Exercise directions :: Repeat exactly the opening lines of the records, ending with the line that contains "but he also".

Saved data entries ::
-- Opening Marker --

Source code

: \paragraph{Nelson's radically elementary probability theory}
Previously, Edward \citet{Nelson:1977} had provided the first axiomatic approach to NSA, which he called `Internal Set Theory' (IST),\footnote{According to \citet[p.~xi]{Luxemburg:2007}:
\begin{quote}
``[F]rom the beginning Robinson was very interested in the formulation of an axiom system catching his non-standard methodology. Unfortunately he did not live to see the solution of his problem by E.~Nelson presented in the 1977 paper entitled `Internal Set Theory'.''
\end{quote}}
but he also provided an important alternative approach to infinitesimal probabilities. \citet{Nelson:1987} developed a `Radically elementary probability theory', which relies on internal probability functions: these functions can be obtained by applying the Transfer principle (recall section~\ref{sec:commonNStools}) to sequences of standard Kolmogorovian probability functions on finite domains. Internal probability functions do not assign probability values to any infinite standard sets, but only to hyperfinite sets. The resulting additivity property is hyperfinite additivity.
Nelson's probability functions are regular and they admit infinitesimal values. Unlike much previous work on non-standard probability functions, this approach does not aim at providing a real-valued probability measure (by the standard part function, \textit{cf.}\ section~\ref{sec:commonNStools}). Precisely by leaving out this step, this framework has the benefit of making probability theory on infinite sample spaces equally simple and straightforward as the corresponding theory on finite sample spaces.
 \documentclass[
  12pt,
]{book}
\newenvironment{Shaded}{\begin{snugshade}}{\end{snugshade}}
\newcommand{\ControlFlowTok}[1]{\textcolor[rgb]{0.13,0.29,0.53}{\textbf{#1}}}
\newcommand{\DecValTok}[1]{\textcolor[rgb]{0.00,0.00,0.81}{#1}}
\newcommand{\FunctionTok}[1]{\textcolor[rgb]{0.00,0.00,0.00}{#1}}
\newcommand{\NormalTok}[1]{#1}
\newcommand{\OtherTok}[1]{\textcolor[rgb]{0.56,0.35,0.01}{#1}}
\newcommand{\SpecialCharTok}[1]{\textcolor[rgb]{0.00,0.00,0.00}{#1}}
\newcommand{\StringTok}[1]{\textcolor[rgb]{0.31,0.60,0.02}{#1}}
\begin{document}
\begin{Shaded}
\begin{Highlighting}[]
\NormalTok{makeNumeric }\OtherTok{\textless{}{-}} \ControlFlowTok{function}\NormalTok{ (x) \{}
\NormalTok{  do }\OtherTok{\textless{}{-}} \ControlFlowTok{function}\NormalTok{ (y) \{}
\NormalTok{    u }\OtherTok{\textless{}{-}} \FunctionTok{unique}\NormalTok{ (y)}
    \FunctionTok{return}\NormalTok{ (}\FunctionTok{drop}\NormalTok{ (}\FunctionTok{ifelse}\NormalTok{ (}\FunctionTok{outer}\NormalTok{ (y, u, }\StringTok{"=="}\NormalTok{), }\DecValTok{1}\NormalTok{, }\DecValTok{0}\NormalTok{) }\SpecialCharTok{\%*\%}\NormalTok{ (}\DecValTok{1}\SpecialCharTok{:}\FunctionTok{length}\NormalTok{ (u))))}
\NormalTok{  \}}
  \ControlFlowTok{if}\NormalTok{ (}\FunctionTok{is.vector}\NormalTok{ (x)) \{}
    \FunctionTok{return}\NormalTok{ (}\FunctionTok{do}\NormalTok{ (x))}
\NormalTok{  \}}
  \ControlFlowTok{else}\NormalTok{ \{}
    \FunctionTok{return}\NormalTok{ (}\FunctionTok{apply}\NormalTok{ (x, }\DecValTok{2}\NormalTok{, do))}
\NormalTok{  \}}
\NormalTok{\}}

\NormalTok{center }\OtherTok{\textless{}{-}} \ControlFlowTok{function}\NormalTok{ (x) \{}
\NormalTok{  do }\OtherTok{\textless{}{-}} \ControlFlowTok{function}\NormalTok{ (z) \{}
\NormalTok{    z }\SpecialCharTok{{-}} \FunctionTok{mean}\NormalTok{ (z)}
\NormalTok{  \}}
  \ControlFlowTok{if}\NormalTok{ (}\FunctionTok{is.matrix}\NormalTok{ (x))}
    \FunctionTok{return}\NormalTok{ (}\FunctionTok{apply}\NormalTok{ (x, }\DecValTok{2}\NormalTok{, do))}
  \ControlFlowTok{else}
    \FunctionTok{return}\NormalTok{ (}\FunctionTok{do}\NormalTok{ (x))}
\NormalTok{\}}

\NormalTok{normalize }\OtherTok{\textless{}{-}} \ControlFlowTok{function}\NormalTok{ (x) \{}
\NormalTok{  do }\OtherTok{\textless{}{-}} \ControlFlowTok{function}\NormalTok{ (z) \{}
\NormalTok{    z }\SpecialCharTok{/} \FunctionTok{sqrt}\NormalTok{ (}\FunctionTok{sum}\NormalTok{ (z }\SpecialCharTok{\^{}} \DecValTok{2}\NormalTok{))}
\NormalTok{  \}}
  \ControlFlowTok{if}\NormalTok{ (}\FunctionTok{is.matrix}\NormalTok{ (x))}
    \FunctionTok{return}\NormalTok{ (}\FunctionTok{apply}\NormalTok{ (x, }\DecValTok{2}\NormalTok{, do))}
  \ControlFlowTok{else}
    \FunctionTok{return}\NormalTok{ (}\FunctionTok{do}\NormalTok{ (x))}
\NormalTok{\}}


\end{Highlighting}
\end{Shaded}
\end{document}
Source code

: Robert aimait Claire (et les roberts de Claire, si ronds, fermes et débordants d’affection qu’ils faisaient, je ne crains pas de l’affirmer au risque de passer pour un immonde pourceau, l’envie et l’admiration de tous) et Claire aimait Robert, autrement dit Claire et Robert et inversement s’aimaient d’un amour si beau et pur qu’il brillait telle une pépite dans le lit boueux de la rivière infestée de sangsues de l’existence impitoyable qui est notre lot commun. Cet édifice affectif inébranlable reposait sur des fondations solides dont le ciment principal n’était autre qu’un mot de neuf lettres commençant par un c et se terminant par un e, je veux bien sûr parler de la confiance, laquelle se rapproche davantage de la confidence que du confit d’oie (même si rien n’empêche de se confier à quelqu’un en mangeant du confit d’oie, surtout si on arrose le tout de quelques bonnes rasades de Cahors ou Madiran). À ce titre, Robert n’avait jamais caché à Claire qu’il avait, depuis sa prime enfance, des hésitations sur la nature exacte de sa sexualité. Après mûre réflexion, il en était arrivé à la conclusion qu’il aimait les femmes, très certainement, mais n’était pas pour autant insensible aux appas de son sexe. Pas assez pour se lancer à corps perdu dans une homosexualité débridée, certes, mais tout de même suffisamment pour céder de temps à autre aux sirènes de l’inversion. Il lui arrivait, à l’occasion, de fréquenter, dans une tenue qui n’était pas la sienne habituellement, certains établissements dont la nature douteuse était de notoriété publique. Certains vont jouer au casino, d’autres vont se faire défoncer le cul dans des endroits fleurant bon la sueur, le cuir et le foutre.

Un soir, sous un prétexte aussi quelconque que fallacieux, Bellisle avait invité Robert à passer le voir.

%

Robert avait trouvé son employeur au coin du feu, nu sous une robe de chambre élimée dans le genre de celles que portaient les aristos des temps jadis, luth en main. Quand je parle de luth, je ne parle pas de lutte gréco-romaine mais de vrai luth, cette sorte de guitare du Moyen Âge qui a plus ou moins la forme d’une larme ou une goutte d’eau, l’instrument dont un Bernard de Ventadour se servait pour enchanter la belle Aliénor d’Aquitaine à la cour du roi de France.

-- Closing Marker --

Response to this task ::
Source code

: \paragraph{Nelson's radically elementary probability theory}
Previously, Edward \citet{Nelson:1977} had provided the first axiomatic approach to NSA, which he called `Internal Set Theory' (IST),\footnote{According to \citet[p.~xi]{Luxemburg:2007}:
\begin{quote}
``[F]rom the beginning Robinson was very interested in the formulation of an axiom system catching his non-standard methodology. Unfortunately he did not live to see the solution of his problem by E.~Nelson presented in the 1977 paper entitled `Internal Set Theory'.''
\end{quote}}
but he also provided an important alternative approach to infinitesimal probabilities. \citet{Nelson:1987} developed a `Radically elementary probability theory', which relies on internal probability functions: these functions can be obtained by applying the Transfer principle (recall section~\ref{sec:commonNStools}) to sequences of standard Kolmogorovian probability functions on finite domains. Internal probability functions do not assign probability values to any infinite standard sets, but only to hyperfinite sets. The resulting additivity property is hyperfinite additivity.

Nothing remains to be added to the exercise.